(Plain-text document sources)
::::::::::
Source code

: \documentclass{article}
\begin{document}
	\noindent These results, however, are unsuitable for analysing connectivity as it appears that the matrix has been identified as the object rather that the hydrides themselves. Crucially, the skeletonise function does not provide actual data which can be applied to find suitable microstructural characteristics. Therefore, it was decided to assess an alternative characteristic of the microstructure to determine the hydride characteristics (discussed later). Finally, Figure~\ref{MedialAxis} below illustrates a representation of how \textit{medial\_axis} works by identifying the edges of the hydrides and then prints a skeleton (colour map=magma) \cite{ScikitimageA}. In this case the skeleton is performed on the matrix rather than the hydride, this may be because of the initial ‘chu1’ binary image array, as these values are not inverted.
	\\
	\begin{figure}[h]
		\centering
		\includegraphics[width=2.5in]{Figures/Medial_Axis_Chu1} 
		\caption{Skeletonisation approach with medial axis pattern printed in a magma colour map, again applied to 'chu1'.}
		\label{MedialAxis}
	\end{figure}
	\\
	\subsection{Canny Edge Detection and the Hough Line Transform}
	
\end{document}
::::::::::
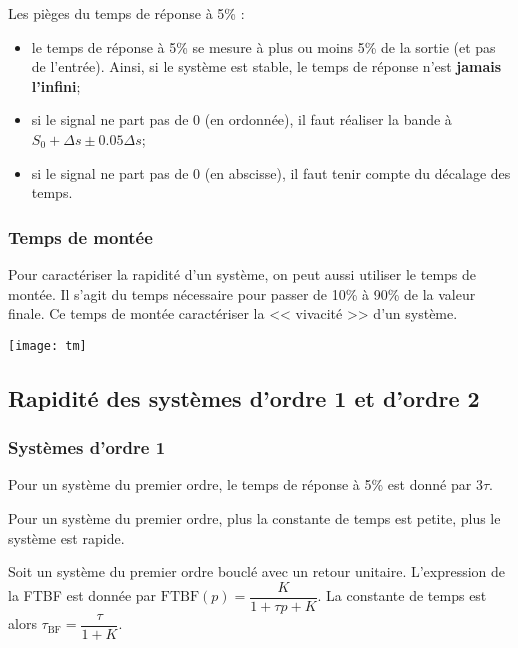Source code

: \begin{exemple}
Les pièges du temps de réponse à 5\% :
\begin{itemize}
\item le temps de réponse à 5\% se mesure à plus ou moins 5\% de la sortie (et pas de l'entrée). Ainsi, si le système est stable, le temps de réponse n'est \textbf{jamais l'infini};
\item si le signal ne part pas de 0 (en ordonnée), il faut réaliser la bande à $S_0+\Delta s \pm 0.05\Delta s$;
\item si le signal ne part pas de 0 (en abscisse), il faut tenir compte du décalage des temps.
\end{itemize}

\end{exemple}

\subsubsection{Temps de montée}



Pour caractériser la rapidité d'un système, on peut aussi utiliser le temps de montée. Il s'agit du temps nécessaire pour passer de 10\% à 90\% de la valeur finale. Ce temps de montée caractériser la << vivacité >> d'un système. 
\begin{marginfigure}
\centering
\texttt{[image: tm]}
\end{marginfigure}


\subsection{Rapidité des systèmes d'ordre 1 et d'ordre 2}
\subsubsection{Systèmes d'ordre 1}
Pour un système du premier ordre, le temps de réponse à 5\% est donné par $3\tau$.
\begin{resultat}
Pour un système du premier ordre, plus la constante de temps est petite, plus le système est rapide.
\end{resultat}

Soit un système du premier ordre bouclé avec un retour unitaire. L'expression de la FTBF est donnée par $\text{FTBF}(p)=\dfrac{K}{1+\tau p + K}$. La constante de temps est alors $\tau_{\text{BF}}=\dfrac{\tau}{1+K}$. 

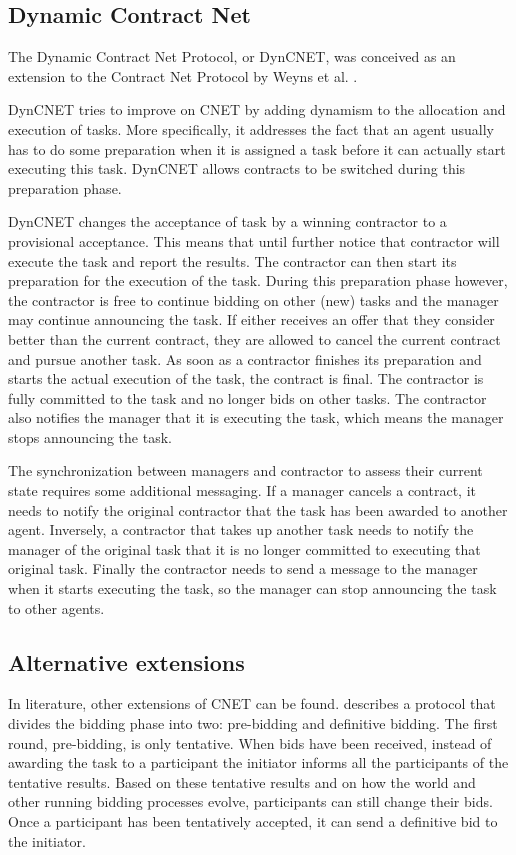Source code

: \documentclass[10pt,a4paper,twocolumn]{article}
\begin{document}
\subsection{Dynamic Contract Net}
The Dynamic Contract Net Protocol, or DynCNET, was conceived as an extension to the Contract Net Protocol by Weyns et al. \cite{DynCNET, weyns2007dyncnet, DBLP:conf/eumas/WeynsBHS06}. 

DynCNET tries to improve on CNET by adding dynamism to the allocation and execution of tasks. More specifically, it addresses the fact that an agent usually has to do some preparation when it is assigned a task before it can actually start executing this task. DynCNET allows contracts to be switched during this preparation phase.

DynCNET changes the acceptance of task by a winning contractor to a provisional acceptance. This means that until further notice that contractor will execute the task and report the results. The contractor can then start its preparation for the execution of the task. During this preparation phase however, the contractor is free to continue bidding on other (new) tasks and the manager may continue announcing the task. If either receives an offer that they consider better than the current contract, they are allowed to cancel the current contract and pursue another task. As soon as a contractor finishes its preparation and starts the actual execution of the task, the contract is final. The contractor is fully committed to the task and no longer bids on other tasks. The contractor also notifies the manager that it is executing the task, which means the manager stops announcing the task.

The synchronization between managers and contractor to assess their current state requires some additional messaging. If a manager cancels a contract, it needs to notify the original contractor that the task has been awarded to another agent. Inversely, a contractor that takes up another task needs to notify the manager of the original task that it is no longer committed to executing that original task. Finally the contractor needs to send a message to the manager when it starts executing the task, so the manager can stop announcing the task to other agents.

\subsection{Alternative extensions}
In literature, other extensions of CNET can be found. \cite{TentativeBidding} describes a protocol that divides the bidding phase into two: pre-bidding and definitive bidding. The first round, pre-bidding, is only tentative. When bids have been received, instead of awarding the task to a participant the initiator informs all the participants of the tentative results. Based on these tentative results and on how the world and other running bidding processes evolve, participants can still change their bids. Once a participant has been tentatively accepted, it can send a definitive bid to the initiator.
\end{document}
::::::::::
The lines holding the word "marginfigure" are the answer. Find them in the entries and copy them.

\begin{marginfigure}
\end{marginfigure}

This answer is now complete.